イエスも釈迦も在世中の教団は貧しくて、貧乏人、窮迫者にも説教していたので、しばしば生活困窮者のための心理的自己満足のあり方が宗教だ、信心だなどと誤解されやすい。

その一方で、イエスの荒野の断食40日とか、出口王仁三郎の高熊山の断食一週間とか、食べるものも何もない状態が、驚きの目で強調されがちなので、そのような絶望的な状態でも平常心で神仏を確証できているのが宗教者のあり方だなどと思われがちなものである。

だからこそダライラマは、わりと豊かな生活をしている人の無宗教的生活態度をとがめる。

『絶望からの信仰は正しい態度ではない


ところが、今日、物質的に恵まれない人々に信仰心の篤い人が多く見られ、
豊かな人々があまり宗教を顧みないと思われる場合が多々ある。
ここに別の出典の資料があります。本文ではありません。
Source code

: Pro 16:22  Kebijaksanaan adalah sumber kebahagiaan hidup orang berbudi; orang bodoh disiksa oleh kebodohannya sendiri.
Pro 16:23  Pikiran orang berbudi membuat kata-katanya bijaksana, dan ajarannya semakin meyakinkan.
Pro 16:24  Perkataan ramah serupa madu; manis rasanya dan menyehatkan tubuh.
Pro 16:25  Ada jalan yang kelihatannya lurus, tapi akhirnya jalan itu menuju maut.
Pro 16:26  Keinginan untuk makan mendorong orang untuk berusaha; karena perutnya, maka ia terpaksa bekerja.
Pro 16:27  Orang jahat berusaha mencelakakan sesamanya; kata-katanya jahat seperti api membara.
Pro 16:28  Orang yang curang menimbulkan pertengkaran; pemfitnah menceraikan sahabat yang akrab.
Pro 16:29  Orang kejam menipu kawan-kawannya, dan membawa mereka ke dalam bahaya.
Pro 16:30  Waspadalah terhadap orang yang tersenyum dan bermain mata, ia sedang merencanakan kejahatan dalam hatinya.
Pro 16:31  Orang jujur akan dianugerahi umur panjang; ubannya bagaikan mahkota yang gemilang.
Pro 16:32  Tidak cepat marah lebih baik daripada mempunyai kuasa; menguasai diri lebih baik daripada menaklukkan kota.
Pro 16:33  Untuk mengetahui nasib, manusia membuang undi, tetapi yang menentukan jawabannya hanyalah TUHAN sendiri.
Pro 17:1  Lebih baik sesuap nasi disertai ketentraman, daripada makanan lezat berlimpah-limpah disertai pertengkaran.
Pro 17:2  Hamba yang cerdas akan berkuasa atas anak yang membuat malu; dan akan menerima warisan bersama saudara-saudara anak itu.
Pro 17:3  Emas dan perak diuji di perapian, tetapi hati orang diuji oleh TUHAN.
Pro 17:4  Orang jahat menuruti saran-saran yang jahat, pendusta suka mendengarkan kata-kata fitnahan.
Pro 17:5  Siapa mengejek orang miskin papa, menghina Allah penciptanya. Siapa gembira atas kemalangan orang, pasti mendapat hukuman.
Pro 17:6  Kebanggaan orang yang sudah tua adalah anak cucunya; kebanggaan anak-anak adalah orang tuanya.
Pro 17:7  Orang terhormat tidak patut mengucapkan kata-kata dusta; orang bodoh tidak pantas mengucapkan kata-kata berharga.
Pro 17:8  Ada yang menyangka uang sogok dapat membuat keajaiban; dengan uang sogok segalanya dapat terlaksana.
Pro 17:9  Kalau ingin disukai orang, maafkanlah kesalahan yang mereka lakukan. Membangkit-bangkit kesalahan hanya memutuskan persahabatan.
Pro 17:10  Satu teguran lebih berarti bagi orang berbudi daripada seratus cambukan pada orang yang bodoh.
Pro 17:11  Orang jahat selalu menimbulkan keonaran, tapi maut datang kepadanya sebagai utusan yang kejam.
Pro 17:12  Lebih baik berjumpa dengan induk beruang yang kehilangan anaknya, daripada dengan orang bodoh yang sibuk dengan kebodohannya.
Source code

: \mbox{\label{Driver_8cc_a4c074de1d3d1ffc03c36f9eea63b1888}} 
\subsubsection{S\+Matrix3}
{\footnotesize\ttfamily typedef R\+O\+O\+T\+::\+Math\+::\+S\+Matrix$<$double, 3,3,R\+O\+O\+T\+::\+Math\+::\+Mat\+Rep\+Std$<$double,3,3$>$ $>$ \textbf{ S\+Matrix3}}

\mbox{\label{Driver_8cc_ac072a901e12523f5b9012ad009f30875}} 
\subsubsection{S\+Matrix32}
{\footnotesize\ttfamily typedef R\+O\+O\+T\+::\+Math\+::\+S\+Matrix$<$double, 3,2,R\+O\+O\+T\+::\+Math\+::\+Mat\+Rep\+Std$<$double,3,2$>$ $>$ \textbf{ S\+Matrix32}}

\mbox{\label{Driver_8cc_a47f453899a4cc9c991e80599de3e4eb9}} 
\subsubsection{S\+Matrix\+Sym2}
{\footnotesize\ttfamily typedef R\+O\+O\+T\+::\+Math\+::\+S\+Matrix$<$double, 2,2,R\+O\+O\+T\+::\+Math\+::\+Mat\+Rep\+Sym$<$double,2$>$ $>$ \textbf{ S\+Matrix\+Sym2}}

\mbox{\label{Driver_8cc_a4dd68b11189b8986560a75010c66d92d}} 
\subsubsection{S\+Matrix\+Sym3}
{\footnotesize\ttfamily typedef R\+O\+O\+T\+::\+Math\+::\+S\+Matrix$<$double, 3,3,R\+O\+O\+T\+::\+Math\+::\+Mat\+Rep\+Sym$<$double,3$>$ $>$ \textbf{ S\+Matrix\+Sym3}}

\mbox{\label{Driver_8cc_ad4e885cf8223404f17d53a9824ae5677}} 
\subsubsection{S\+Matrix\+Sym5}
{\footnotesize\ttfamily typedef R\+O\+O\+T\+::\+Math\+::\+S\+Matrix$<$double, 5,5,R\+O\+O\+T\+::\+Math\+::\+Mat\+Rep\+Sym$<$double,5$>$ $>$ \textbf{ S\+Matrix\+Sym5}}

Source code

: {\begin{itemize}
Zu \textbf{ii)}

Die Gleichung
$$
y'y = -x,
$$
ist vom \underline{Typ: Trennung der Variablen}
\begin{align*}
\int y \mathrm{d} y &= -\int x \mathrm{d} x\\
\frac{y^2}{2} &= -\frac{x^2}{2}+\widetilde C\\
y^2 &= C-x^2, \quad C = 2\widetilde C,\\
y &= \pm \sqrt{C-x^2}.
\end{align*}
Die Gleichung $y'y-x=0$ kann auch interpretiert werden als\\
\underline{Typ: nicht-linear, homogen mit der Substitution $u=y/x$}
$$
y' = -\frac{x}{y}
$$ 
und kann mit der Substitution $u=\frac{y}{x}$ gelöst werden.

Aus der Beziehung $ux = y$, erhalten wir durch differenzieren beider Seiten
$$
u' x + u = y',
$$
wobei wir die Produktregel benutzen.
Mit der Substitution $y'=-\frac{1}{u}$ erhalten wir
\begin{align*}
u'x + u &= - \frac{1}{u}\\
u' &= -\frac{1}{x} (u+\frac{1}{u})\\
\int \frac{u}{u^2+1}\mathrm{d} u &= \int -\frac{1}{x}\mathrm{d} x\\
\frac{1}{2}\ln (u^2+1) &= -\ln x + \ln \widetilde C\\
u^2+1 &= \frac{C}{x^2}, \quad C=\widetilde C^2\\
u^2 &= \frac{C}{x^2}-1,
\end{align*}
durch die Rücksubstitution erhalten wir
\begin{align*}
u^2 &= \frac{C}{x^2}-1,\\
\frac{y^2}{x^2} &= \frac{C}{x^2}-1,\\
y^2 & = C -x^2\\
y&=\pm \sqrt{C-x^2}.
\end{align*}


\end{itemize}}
そこで、信仰心、宗教的献身と物質について考えてみよう。

貧しい人々、しいたげられた人々が宗教に帰依するとき、純粋な信仰心からというよりも絶望から身を信仰に捧げる場合がある。これは正しい態度だとは言えない。

もし、あなたがたいへん貧しく、物質的にひじょうに窮乏しているにもかかわらず、『私は満たされている』と言うのは奇妙だろう。まるで何も持たずに、すべて所有していると信じるのは愚かだろう。あなたが今、現在、その手のうちに所有するものが不足していて、より多くのものを望む、その望むことの中に信仰の意味を見出しているなら、あなたの信仰とは、それが満たされている状態のことである。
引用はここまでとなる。